MT3 ISMIR2022 (ismir2022_base)

79 views

Skip to first unread message

Drew Edwards

unread,

May 15, 2023, 8:59:29 PM5/15/23

to Magenta Discuss, ians...@google.com

Hi,

I suppose this question is directed at the authors of "Scaling Polyphonic Transcription with Mixtures of Monophonic Transcriptions", (Ian Simon / Josh Gardner / Curtis Hawthorne / Jesse Engel / Ethan Manilow), but maybe others have tinkered with this checkpoint.

I'm eager to perform some further evaluation of the MT3 family of transcription models. I am particularly interested in the performance of the results from the paper above. I have found a checkpoint that seems like the one from this project.

Specifically, I am talking about gs://mt3/checkpoints/ismir2022_base/

➜ ~ gsutil ls -l gs://mt3/checkpoints/
0 2021-11-05T04:29:25Z gs://mt3/checkpoints/
gs://mt3/checkpoints/ismir2021/
gs://mt3/checkpoints/ismir2022_base/
gs://mt3/checkpoints/ismir2022_small/
gs://mt3/checkpoints/mt3/

Is it correct that this checkpoint has only been trained on the polyphonic mixtures?
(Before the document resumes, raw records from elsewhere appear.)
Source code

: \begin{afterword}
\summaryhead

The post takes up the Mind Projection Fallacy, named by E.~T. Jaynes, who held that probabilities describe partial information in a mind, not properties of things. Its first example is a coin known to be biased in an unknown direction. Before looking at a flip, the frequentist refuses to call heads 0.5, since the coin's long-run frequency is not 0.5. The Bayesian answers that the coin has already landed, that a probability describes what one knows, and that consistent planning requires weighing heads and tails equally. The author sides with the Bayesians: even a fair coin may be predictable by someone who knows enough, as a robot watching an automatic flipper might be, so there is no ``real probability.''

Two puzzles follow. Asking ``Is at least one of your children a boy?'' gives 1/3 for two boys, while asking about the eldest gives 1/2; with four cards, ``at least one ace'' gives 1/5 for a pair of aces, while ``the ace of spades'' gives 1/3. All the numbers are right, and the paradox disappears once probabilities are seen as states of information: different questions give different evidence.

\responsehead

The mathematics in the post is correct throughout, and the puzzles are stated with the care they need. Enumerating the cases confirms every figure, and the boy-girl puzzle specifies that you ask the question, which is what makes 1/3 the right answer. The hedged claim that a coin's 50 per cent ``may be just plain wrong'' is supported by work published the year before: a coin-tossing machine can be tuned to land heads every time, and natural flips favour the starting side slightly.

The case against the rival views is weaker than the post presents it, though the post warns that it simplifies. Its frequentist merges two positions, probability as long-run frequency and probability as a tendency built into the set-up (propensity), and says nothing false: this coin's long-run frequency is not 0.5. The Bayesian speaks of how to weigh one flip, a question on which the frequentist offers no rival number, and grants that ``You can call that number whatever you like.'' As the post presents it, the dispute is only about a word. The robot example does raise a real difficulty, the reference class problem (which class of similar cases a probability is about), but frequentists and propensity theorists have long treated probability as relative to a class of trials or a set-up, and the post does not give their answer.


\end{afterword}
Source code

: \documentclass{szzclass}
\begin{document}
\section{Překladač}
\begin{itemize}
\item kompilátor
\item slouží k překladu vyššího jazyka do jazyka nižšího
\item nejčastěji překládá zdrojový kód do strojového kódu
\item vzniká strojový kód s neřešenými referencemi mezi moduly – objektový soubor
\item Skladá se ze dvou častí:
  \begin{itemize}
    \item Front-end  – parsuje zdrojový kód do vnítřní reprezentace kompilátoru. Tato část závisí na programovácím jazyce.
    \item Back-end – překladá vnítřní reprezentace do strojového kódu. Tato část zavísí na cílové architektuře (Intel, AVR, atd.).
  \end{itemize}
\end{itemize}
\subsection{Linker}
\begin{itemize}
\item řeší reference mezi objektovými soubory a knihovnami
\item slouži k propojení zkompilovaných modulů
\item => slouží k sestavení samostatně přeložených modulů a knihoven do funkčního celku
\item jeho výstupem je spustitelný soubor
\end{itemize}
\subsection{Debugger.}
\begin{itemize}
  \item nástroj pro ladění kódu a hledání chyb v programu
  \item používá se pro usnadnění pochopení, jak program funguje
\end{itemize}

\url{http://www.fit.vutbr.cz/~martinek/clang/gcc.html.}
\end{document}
If so, do you have the checkpoint that was subsequently fine-tuned on the mixture of the six datasets' training splits? Or should I reproduce this experiment?

I am assuming the mt3 checkpoint in the Colab notebook is the ICLR 2022 result, not the newer Monophonic Mixture result, based on ls -l times.

Ian Simon

unread,

May 16, 2023, 12:41:10 PM5/16/23

to Drew Edwards, Magenta Discuss

Oops, I actually didn't realize those checkpoints were visible! But they were in fact finetuned on the six MT3 datasets.

The results may be slightly (but hopefully not very) different from the ones in the paper as the open-source codebase is a little different from the internal codebase we used for the experiments in the paper.